# Problem requirements
Work out how many lines in the records include the word "Highlighting", then answer with nothing but that number.
** Working data follows **
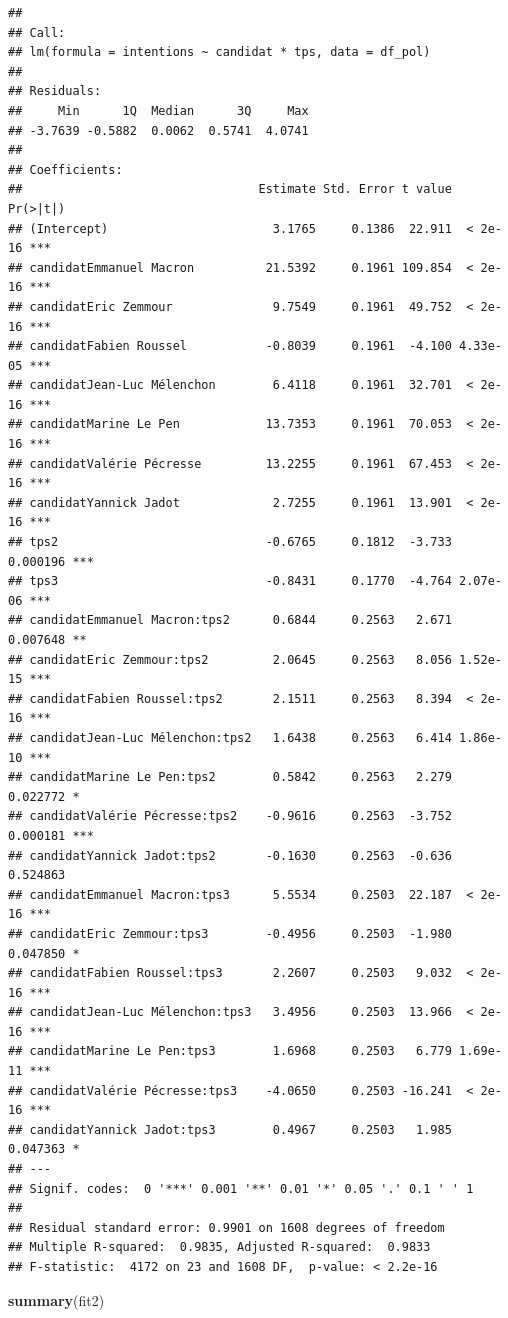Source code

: \documentclass[
]{book}
\newenvironment{Shaded}{\begin{snugshade}}{\end{snugshade}}
\newcommand{\KeywordTok}[1]{\textcolor[rgb]{0.13,0.29,0.53}{\textbf{#1}}}
\newcommand{\NormalTok}[1]{#1}
\begin{document}
\begin{verbatim}
## 
## Call:
## lm(formula = intentions ~ candidat * tps, data = df_pol)
## 
## Residuals:
##     Min      1Q  Median      3Q     Max 
## -3.7639 -0.5882  0.0062  0.5741  4.0741 
## 
## Coefficients:
##                                 Estimate Std. Error t value Pr(>|t|)    
## (Intercept)                       3.1765     0.1386  22.911  < 2e-16 ***
## candidatEmmanuel Macron          21.5392     0.1961 109.854  < 2e-16 ***
## candidatEric Zemmour              9.7549     0.1961  49.752  < 2e-16 ***
## candidatFabien Roussel           -0.8039     0.1961  -4.100 4.33e-05 ***
## candidatJean-Luc Mélenchon        6.4118     0.1961  32.701  < 2e-16 ***
## candidatMarine Le Pen            13.7353     0.1961  70.053  < 2e-16 ***
## candidatValérie Pécresse         13.2255     0.1961  67.453  < 2e-16 ***
## candidatYannick Jadot             2.7255     0.1961  13.901  < 2e-16 ***
## tps2                             -0.6765     0.1812  -3.733 0.000196 ***
## tps3                             -0.8431     0.1770  -4.764 2.07e-06 ***
## candidatEmmanuel Macron:tps2      0.6844     0.2563   2.671 0.007648 ** 
## candidatEric Zemmour:tps2         2.0645     0.2563   8.056 1.52e-15 ***
## candidatFabien Roussel:tps2       2.1511     0.2563   8.394  < 2e-16 ***
## candidatJean-Luc Mélenchon:tps2   1.6438     0.2563   6.414 1.86e-10 ***
## candidatMarine Le Pen:tps2        0.5842     0.2563   2.279 0.022772 *  
## candidatValérie Pécresse:tps2    -0.9616     0.2563  -3.752 0.000181 ***
## candidatYannick Jadot:tps2       -0.1630     0.2563  -0.636 0.524863    
## candidatEmmanuel Macron:tps3      5.5534     0.2503  22.187  < 2e-16 ***
## candidatEric Zemmour:tps3        -0.4956     0.2503  -1.980 0.047850 *  
## candidatFabien Roussel:tps3       2.2607     0.2503   9.032  < 2e-16 ***
## candidatJean-Luc Mélenchon:tps3   3.4956     0.2503  13.966  < 2e-16 ***
## candidatMarine Le Pen:tps3        1.6968     0.2503   6.779 1.69e-11 ***
## candidatValérie Pécresse:tps3    -4.0650     0.2503 -16.241  < 2e-16 ***
## candidatYannick Jadot:tps3        0.4967     0.2503   1.985 0.047363 *  
## ---
## Signif. codes:  0 '***' 0.001 '**' 0.01 '*' 0.05 '.' 0.1 ' ' 1
## 
## Residual standard error: 0.9901 on 1608 degrees of freedom
## Multiple R-squared:  0.9835, Adjusted R-squared:  0.9833 
## F-statistic:  4172 on 23 and 1608 DF,  p-value: < 2.2e-16
\end{verbatim}

\begin{Shaded}
\begin{Highlighting}[]
\KeywordTok{summary}\NormalTok{(fit2)}
\end{Highlighting}
\end{Shaded}
\end{document}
** End of Working data **
# Exercise response
2